I have removed 8 sites using the new exclusion tool in adwords - these were highest visitors counts to my site that are scam/no-content sites.
CPM on my adsense ads is going up up up (20%) so far this morning.
in this business its not "quality" content that makes a blind bit of difference to the advertiser, its whether those doing the clicking eventulally "buy" and hence give a return on their investment.
If you read the thread in the AdWords forum, you'll see that some advertisers are already disabling scraper and other junk sites as a matter of course.

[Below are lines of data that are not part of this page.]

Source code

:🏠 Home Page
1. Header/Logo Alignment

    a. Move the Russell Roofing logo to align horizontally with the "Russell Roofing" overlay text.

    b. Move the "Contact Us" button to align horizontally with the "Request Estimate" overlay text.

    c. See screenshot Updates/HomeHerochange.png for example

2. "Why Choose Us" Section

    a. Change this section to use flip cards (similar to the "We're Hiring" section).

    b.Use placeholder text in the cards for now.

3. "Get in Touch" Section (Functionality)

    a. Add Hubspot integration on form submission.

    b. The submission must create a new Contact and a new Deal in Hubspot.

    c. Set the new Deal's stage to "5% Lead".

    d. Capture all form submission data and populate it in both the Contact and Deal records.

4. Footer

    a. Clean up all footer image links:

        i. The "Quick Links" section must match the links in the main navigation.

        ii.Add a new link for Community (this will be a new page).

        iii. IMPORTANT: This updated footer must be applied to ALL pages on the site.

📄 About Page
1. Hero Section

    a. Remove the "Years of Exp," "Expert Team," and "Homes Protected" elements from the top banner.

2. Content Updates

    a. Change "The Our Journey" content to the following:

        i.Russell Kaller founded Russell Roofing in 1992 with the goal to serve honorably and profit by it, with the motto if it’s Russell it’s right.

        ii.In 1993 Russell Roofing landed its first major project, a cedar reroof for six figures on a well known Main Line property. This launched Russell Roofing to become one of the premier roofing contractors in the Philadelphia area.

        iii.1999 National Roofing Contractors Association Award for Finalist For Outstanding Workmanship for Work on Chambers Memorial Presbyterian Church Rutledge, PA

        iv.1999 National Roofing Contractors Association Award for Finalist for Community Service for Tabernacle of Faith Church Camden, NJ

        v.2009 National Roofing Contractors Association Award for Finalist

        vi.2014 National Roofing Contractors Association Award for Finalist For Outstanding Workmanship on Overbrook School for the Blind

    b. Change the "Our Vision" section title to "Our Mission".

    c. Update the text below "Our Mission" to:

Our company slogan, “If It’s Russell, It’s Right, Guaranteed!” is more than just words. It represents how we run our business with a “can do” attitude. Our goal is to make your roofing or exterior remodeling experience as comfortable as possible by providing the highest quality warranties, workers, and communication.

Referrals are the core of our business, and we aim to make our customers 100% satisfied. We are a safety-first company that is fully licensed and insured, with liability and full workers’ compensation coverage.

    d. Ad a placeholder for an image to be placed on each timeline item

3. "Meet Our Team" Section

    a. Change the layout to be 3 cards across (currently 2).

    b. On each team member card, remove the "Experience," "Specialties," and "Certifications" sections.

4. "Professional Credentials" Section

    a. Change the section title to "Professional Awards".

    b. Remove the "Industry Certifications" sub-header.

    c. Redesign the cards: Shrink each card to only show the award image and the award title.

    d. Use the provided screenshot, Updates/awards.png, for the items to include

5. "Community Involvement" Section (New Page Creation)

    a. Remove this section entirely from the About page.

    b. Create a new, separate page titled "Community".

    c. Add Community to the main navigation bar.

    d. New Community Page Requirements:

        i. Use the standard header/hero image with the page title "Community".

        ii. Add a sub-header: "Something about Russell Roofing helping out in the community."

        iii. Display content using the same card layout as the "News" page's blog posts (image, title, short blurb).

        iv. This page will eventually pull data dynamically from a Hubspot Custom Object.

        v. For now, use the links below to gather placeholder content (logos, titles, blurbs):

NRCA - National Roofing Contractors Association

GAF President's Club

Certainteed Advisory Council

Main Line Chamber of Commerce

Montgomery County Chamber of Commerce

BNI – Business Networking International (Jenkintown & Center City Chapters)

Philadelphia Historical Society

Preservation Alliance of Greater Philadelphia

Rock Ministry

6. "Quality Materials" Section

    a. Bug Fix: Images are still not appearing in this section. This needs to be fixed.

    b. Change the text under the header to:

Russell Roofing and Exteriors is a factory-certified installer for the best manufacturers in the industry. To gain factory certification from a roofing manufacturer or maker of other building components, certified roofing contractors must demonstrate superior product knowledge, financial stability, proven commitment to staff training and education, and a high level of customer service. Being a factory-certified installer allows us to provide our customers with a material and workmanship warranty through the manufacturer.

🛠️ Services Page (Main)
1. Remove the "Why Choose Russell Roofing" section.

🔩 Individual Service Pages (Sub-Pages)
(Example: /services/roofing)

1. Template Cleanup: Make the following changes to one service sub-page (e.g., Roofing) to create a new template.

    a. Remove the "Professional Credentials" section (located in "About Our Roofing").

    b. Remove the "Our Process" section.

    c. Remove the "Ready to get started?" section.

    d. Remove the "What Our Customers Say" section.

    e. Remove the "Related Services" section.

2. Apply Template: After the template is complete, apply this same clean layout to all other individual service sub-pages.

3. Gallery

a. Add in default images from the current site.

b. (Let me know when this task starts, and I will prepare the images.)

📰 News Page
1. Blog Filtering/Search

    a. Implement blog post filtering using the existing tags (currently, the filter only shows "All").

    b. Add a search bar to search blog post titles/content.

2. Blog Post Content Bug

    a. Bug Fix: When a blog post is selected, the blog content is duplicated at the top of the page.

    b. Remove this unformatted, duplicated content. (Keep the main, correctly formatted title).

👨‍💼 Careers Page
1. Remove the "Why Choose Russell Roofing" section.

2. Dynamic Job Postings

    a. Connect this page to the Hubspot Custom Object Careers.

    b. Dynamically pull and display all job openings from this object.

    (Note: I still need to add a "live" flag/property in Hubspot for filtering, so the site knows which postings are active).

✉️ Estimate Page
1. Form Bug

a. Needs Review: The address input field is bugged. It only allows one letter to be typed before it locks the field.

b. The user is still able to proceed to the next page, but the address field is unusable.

Just as important, having the ability to block junk sites for any reason will make the content network far more attractive to advertisers outside the traditional PPC realm--i.e., companies (both small and large) that care about their brands and reputations. Too often, Webmaster World members assume that everyone is like them. But not all advertisers are affiliates (who are selling someone else's brand) or very small e-commerce entrepreneurs (who don't have to worry about the CEO throwing a fit when the company's ads turn up on buds-neonazi-bondage-scraper-site.com). As ad dollars continue to shift from traditional media to the Internet, the ad network that can serve the needs of larger advertisers is the one that will end up on top.
When it gets to that point, I'll be interested. I've been wanting to take on some more private advertisers, because of requests for the service, but the hassle involved with this...
It would be nice if I could just refer them to adwords, explain how to make their ads appear on the pages they are interested in advertising on, and let Google handle this for me.
Also IMHO if you're an Adsense user you really should sign up to Adwords just to see what's going on. It's really free, and maybe in the future Google will constrain who gets in ( minimum expediture constraint? ), but the ones already signed up will probably be grandfathered in.
but this adds a new twist... many publishers have been optimizing their pages to increase adsense CTR. now, however, publishers may want to focus some attention on the production value of their sites because they need to impress advertisers. some advertisers may not understand that 'content is king' and be more focused on the appearance of a site.
so, with this new feature, we need to make our visitors happy, we optimize for the SERPs, we optimize for adsense CTR, and now we need to make sure that advertisers like our sites too.
in the end, it appears that the golden rule - make your sites as good as you can for your visitors - will work best.
also... i wonder if google is going to take note of sites that appear in lots of advertiser's blacklists... if so, will they factor this fact into the smart-pricing algorithm?
Interesting thought. Why not? It would make a lot of sense--and it would encourage publishers to avoid tricks that jack up CTR at the expense of advertisers.